Как это – домой? Александр Бланк, когда Зоя Тарасовна передала ему эту новость, не поверил услышанному. Домой? А, позвольте, лечиться-то как же? Ведь не насморком человек болен! Эта поспешность огорошила всех, кроме Сергея Ильича, который не увидел никакого подвоха – а только изумленно переспросил у сестры: правда, домой?
– Выписку тебе приготовят, и все. Гуляй!
– Как, простите, гулять?
– Ну, это уж ты, голубчик, сам решай. На кресле-каталке пусть тебя супруга катает. Или еще как.
На следующий день в палату к Татарникову пришли его лечащие доктора – Лурье и Колбасов, пришли подтвердить свое решение. Зоя Тарасовна встретила их в волнении: неужели мужа действительно отпускают?

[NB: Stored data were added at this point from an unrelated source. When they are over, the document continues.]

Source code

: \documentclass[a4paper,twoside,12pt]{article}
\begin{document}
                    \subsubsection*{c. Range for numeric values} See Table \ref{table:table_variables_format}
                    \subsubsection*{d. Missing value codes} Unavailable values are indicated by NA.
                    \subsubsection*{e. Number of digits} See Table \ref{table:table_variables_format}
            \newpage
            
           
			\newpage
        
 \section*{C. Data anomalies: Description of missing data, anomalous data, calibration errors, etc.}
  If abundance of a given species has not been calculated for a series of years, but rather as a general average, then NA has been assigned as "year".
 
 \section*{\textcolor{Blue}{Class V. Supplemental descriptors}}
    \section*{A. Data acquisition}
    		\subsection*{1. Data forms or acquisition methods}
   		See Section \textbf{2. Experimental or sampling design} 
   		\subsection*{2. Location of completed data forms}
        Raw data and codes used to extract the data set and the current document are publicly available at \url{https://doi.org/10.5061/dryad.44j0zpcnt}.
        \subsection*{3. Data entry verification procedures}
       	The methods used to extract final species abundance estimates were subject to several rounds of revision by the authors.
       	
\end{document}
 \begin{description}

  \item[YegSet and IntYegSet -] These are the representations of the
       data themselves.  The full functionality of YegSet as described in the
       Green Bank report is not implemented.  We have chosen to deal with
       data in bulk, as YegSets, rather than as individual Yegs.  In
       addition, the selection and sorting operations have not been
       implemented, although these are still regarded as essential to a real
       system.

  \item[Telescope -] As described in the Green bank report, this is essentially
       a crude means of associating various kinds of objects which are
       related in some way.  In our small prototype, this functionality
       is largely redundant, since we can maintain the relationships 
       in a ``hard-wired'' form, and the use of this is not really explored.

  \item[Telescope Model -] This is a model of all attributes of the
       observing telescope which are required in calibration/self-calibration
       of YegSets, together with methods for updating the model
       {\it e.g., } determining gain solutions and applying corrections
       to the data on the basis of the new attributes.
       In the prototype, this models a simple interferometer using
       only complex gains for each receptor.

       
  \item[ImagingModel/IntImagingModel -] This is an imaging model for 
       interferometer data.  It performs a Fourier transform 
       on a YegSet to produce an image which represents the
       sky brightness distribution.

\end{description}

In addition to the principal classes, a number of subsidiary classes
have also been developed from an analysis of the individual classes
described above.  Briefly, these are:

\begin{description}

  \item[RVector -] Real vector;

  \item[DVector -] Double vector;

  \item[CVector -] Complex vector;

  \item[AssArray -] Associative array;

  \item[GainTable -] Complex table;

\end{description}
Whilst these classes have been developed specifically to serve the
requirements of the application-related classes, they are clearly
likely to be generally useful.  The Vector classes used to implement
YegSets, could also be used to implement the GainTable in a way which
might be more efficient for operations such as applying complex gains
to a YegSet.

– Отпускаем, – подтвердил Лурье.
– Значит, поправился?
– Определенный этап закончился, а дальше организм сам разберется, – сказал Лурье, не солгав нисколько.
Татарниковы, однако, не поняли.
– А для чего же вам здесь лежать? – сказали врачи, зная, что Татарников умрет через несколько дней. – Неужели домой не хочется? Мы свою работу сделали, опухоли вам удалили. Теперь сами лечитесь.
– А как лечиться? – спросил Татарников.
– Ну, мы напишем свои рекомендации, – сказал строго Колбасов, – через пару недель, возможно, потребуется осмотр. Решим по поводу химии, подождем результатов анализа. Сами понимаете.
Сергей Ильич слабо кивнул.
– Значит, домой. – Он не представлял себе дня без капельницы, без сестры, подкладывающей судно, без обезболивающих уколов. Без уколов терпеть будет сложнее, подумал он, а мне надо терпеть долго. Слово «домой» обозначало здоровье, а он не мог пошевелиться.
– Режим, конечно, постельный, – рассудительно сказал Колбасов.
– Отпускаете?
Татарников тяжело дышал – звук был такой, как будто пилят пластмассу: визг и скрежет.
– Отпускаем, – подтвердил Лурье, всматриваясь в лицо умирающего. Яблоко лица уже было съедено смертью до конца, обкусано со всех сторон; оставался жалкий огрызок, сморщенный, вялый. Так, на один укус. – Отпускаем на все четыре стороны. Дальше сами.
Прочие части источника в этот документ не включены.